The schedule is as follows. It will be updated throughout the month.

Feb. 8: Black Domers 2: “The Future of Social Justice,” 7 p.m., live Zoom event

Join filmmaker and Notre Dame graduate Christine Swanson and Academy Award-nominated actress Aunjanue Ellis-Taylor for a screening and discussion of Swanson’s 2022 short film, “Fannie,” moderated by Scott Barton, assistant professor of race, food, and environmental and cultural studies in the Department of Africana Studies and inaugural fellow in Notre Dame’s Initiative on Race and Resilience. Sponsored by ThinkND and the Notre Dame Alumni Association.

Feb. 9-11 Film screening, "Origins," DeBartolo Performing Arts Center

The Browning Cinema at the DeBartolo Performing Arts Center will screen director Ava DuVernay's adaptation of Isabel Wilkerson's "Caste: The Origins of our Discontent" at 7 p.m. Feb. 9 and 10 and 4 p.m. Feb. 11.

Feb. 10:A Tribute to Motown,” 7:30 p.m., Leighton Concert Hall, DeBartolo Performing Arts Center

It’s the sound of a generation. Back for one memorable night, experience the magic of Motown in a show jam-packed with some of the biggest hits, stunning vocals and a band driving it all the Motor City way. “A Tribute to Motown” pays homage to one of the most influential creations in Black culture — the iconic music of the timeless Motown era. The teams at A Gammage Solutions and Bishop’s House Productions have curated another trip down memory lane with the lyrics, melodies and moves authentic to the label from artists such as Marvin Gaye, Stevie Wonder, The Supremes, Smokey Robinson, The Four Tops, Martha Reeves, The Temptations and many more.
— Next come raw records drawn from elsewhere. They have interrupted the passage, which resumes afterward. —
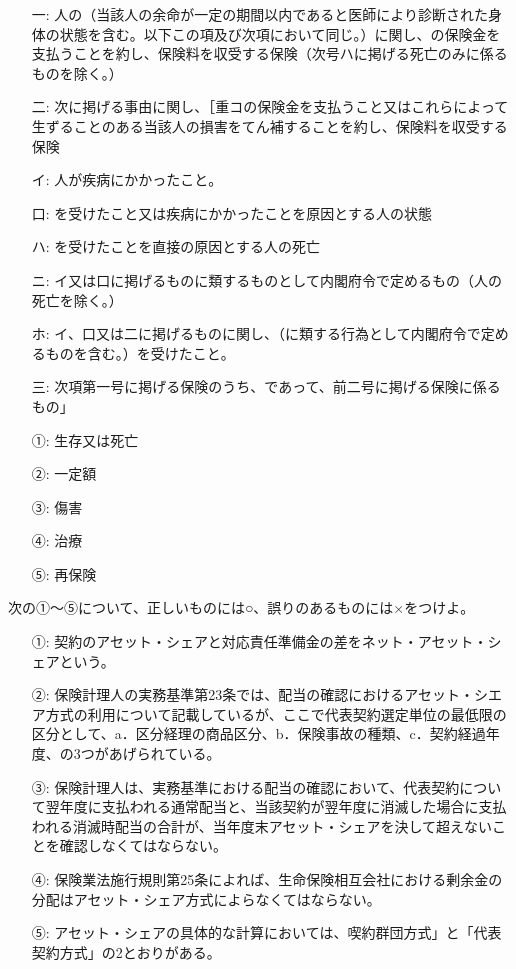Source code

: \documentclass[report,gutter=10mm,fore-edge=10mm,uplatex,dvipdfmx]{jlreq}
\begin{document}
\begin{itemize}
\item[一: ] 人の（当該人の余命が一定の期間以内であると医師により診断された身体の状態を含む。以下この項及び次項において同じ。）に関し、の保険金を支払うことを約し、保険料を収受する保険（次号ハに掲げる死亡のみに係るものを除く。）
\item[二: ] 次に掲げる事由に関し、［重コの保険金を支払うこと又はこれらによって生ずることのある当該人の損害をてん補することを約し、保険料を収受する保険
\item[イ: ] 人が疾病にかかったこと。
\item[口: ] を受けたこと又は疾病にかかったことを原因とする人の状態
\item[ハ: ] を受けたことを直接の原因とする人の死亡
\item[ニ: ] イ又は口に掲げるものに類するものとして内閣府令で定めるもの（人の死亡を除く。）
\item[ホ: ] イ、口又は二に掲げるものに関し、（に類する行為として内閣府令で定めるものを含む。）を受けたこと。
\item[三: ] 次項第一号に掲げる保険のうち、であって、前二号に掲げる保険に係るもの」
\end{itemize}

\answer{}
\begin{itemize}
\item[ ①: ] 生存又は死亡
\item[ ②: ] 一定額
\item[ ③: ] 傷害
\item[ ④: ] 治療
\item[ ⑤: ] 再保険
\end{itemize}

次の①〜⑤について、正しいものには○、誤りのあるものには×をつけよ。

\begin{itemize}
\item[ ①: ] 契約のアセット・シェアと対応責任準備金の差をネット・アセット・シェアという。
\item[ ②: ] 保険計理人の実務基準第23条では、配当の確認におけるアセット・シエア方式の利用について記載しているが、ここで代表契約選定単位の最低限の区分として、a．区分経理の商品区分、b．保険事故の種類、c．契約経過年度、の3つがあげられている。
\item[ ③: ] 保険計理人は、実務基準における配当の確認において、代表契約について翌年度に支払われる通常配当と、当該契約が翌年度に消滅した場合に支払われる消滅時配当の合計が、当年度末アセット・シェアを決して超えないことを確認しなくてはならない。
\item[ ④: ] 保険業法施行規則第25条によれば、生命保険相互会社における剰余金の分配はアセット・シェア方式によらなくてはならない。
\item[ ⑤: ] アセット・シェアの具体的な計算においては、喫約群団方式」と「代表契約方式」の2とおりがある。
\end{itemize}
\end{document}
Feb. 12-14 "Leave Your Mark on Notre Dame!" Coleman-Morse Center

Join artist Brother Mickey McGrath as he paints an original mural on a wall in Coleman-Morse Center. Students, faculty and staff are welcome to contribute to the mural, which will feature a quote from the first Holy Cross person of colar to be put forward for sainthood: Servant of God Theotonius Ganguly, C.S.C. McGrath will give a talk on diverse saints from 7 to 8:30 p.m. Feb. 13 in the CoMo Lounge, with a Mardi Gras-themed reception to follow. Sponsored by Campus Ministry.

Feb. 14:African American Classical Architecture: Then and Now,” 5:15 p.m., Manfredi Family Auditorium at the Walsh Family School of Architecture, Zoom or YouTube

Historically, architecture has served and facilitated the growth of communities around the world. In this lecture, Phillip Smith will explore the historical influence of classical and traditional architecture beginning with Egyptian influence on ancient Greek and Roman architecture, and later sharing the impact African American architects, designers and builders have had on our built environment. Notable classical African American architects include John Williams, Robert Taylor, Wallace Augustus Rayfield, William Sidney Pittman and Julian Francis Abele.

Feb. 14 Film screening and voter registration drive, 12:30 to 5 p.m., Law School and Duncan Student Center

Join Notre Dame Law School for a screening of the award-winning short film "Fannie," about civil, voting and human rights activist Fannie Lou Hamer, featuring commentary from filmmaker Christine Swanson, a Notre Dame graduate. A voter registration drive will be held in conjunction with the screening from 2 to 5 p.m. at Duncan Student Center. 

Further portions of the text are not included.